Niet zó gek
Waar moeten we ons het meest over verbazen: over de opmerking van Thijs Wöltgens over de invloed die Nederland als deelstaat van Duitsland zou kunnen hebben, over de ophef die daarover gemaakt is, of over het feit dat die ophef, aanvankelijk althans, berustte op een verkeerde lezing van wat hij werkelijk geschreven had, of zelfs helemáál niet berustte op lezing van zijn artikel? Om met het laatste te beginnen: de eerste commentaren van pers en andere Kamerleden - Wöltgens is Eerste-Kamerlid voor de PvdA - gingen van de verkeerde veronderstelling uit dat Wöltgens aansluiting van Nederland bij de Bondsrepubliek Duitsland bepleit had. Daaruit bleek dat degenen die hierop reageerden, het desbetreffende artikel van Wöltgens in Socialisme en Democratie niet gelezen hadden en dat dus hun commentaar, in de meest letterlijke zin, nergens op sloeg. Kwalijk.
Wat had hij dan wèl geschreven? Dit: ‘Er is zelfs discussie mogelijk over de vraag of Nederland niet samen met het genoemde Bundesland (Noordrijn-Westfalen) als deelstaat van de Bondsrepubliek meer invloed in Europa zou hebben dan nu als een van de vele leden van de Europese Unie.’ Misschien had hij, ter vermijding van misverstanden, er beter aan gedaan deze zin, die geen essentiële schakel in zijn betoog is, niet te schrijven, maar een pleidooi voor aansluiting bij Duitsland is het in elk geval niet.
Bovendien moeten we die geciteerde zin in het verband van dat betoog lezen, wat degenen die heet van de naald reageerden, niet gedaan hebben. Wöltgens stelde deze vraag in het kader van een ‘realistische visie op het verwerven van politieke macht’. ‘Nederland staat voor de keuze om zich aan te passen zonder invloed op het beleid of zich aan te passen teneinde invloed op het beleid te hebben.’
In het kader van zo'n beschouwing is het volkomen legitiem de vraag te stellen of Nederland misschien niet meer invloed op de gang van zaken in de Europese Unie zou hebben als deelstaat van de machtigste lidstaat dan als zelfstandig land. Ook als het antwoord op die vraag bevestigend zou luiden, zou dat nog niet hoeven te betekenen dat Nederland dan maar deelstaat van Duitsland moet worden.

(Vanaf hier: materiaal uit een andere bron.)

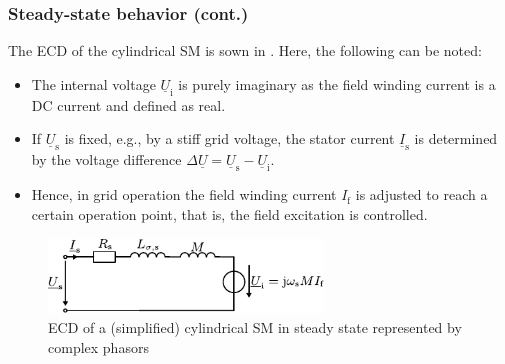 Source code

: \begin{frame}
	\frametitle{Steady-state behavior (cont.)} 
	The ECD of the cylindrical SM is sown in . Here, the following can be noted:
	\begin{itemize}
		\item The internal voltage $\underline{U}_\mathrm{i}$ is purely imaginary as the field winding current is a DC current and defined as real.
		\item If $\underline{U}_\mathrm{s}$ is fixed, e.g., by a stiff grid voltage, the stator current $\underline{I}_\mathrm{s}$ is determined by the voltage difference $\Delta\underline{U} = \underline{U}_\mathrm{s} - \underline{U}_\mathrm{i}$.
		\item Hence, in grid operation the field winding current $I_\mathrm{f}$ is adjusted to reach a certain operation point, that is, the field excitation is controlled.
	\end{itemize}
    \begin{figure}
        \centering
        \includegraphics[width=0.65\textwidth]{fig/lec07/SM_ECD_steady_state.pdf}
        \caption{ECD of a (simplified) cylindrical SM in steady state represented by complex phasors}
        \label{fig:SM_ECD_steady_state}
    \end{figure}
\end{frame}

Er zouden dan nog talloze andere redenen overblijven die daartegen zouden pleiten.
Maar Wöltgens drukt met zijn vraag (die hij overigens niet beantwoordt) ons wel met de neus op de keus: wat is belangrijker: gelijk te hebben of te krijgen? Als je gelijk wilt krijgen, dan is het te overwegen of Nederland dat niet eerder zou krijgen als Duitse deelstaat dan als zelfstandige staat.
Nu is dit een volkomen academische vraag, niet alleen omdat de overgrote meerderheid van de Nederlanders zo'n aansluiting niet wenst, maar ook omdat de Duitsers, zelfs al zouden zij expansionistische neigingen vertonen (wat niet het geval is), er wel tweemaal over zouden nadenken voordat ze vijftien miljoen lastige Nederlanders zouden opnemen. Maar legitiem is die vraag wel.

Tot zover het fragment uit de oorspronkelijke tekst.